Il n’est plus temps de voir là les théorisations extravagantes d’apocalyptiques éco-catastrophistes, d’irrécupérables extrémistes anti-autoritaires ou d’intellectuels réactionnaires reclus dans leur tour d’ivoire. Toutes ces questions sont désormais sur la place publique ; le constat devient universel, s’insinue irrémédiablement dans toutes les couches de la société totale déliquescente. On ne l’en évacuera pas. C’est bien ce qui nourrit l’inquiétude de tous les États, et non la catastrophe rampante.

La domination, qui touche à la pureté de son concept dans la convergence fusionnelle de l’Etat, de l’économie et des médias, fait donner son artillerie lourde, martèle qu’il n’y a plus d’alternative, que les dés sont jetés, qu’il faut s’adapter ou périr, qu’il ne s’agit désormais que de gérer la catastrophe, et que ceux dont l’emploi est de la provoquer et de l’entretenir sont les mieux qualifiés pour cette tâche. Comme l’assassin qui se flatterait d’être seul habilité à conduire l’autopsie de sa victime. Et c’est rien moins qu’une métaphore dans le cas, ici, de Rémi Fraisse tué à 21 ans par un gendarme mobile, assuré du maintien de son emploi par un gouvernement socialiste qui célèbre ainsi un siècle de trahisons, ailleurs de 43 étudiants mexicains livrés par la police aux tortionnaires des cartels de la drogue ou encore des journalistes indépendants de la Russie de Poutine (chacun pourra poursuivre l’énumération ad libitum). Les personnels politiques doutent de leur pérennité, ils savent qu’ils règnent sur un volcan (dans cette Chine qui fait l’admiration universelle des tenants du maintien de l’ordre, le budget de la sécurité intérieure est supérieur au budget militaire) et qu’il faut absolument museler, rendre invisible ou silencieuse toute opposition un peu sérieuse à l’ordre établi, c’est à dire qui viendrait à prendre au mot la fiction de sa nécessité.

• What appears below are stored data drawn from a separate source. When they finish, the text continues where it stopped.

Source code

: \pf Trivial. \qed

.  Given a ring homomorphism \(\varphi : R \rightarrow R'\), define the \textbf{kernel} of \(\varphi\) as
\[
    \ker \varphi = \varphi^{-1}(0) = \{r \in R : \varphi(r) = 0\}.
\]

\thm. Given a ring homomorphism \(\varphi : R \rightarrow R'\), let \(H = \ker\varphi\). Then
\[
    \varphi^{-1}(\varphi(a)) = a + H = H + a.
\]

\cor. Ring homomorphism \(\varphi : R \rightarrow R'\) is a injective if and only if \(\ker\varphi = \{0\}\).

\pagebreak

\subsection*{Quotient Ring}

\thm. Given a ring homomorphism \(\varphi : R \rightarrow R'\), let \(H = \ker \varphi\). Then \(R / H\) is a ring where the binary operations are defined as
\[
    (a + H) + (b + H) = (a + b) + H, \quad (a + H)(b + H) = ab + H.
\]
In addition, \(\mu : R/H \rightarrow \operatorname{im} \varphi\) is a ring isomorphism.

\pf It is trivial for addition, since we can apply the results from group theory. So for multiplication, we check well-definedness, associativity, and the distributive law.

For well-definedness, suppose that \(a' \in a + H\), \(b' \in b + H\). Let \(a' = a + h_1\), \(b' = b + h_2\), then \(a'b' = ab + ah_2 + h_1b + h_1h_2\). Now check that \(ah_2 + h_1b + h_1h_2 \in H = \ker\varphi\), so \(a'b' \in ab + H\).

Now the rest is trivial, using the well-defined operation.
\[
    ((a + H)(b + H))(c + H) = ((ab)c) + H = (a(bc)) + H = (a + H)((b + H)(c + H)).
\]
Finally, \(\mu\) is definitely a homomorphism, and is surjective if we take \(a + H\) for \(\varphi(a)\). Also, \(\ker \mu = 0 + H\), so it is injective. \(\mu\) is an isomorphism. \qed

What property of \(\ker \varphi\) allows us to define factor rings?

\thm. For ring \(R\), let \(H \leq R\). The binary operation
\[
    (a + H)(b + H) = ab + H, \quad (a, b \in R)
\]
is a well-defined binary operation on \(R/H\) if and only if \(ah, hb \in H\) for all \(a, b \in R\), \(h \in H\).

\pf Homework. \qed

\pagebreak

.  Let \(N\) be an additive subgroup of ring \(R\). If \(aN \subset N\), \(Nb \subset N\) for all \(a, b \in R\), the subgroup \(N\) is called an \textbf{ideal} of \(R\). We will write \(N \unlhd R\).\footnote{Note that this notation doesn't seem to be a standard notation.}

Que ces victimes soient essentiellement des jeunes n’étonne que ceux qui ne l’ont jamais été. Cette jeunesse qu’on disait si intégrée à l’ordre marchand et à sa survie dématérialisée, dressée à se vendre au plus offrant, à se détacher de toute solidarité, à se reconnaître dans la monade solitaire de l’utopie capitaliste, commence à comprendre dialectiquement qu’elle n’aura pas sa place au festin de l’abondance factice, qu’il n’y aura plus vraiment de festin et qu’il était de surcroît immangeable — ce qu’une part demeurée irréductible de la jeunesse a toujours su et proclamé. Elle accède à la visibilité (plus tard en France que dans les pays méditerranéens voisins) avec une vigueur qui lui vaut d’être disqualifiée pour sa « violence », au demeurant légitimement défensive et très largement symbolique. Dans quels rangs imaginerait-on la faire rentrer ?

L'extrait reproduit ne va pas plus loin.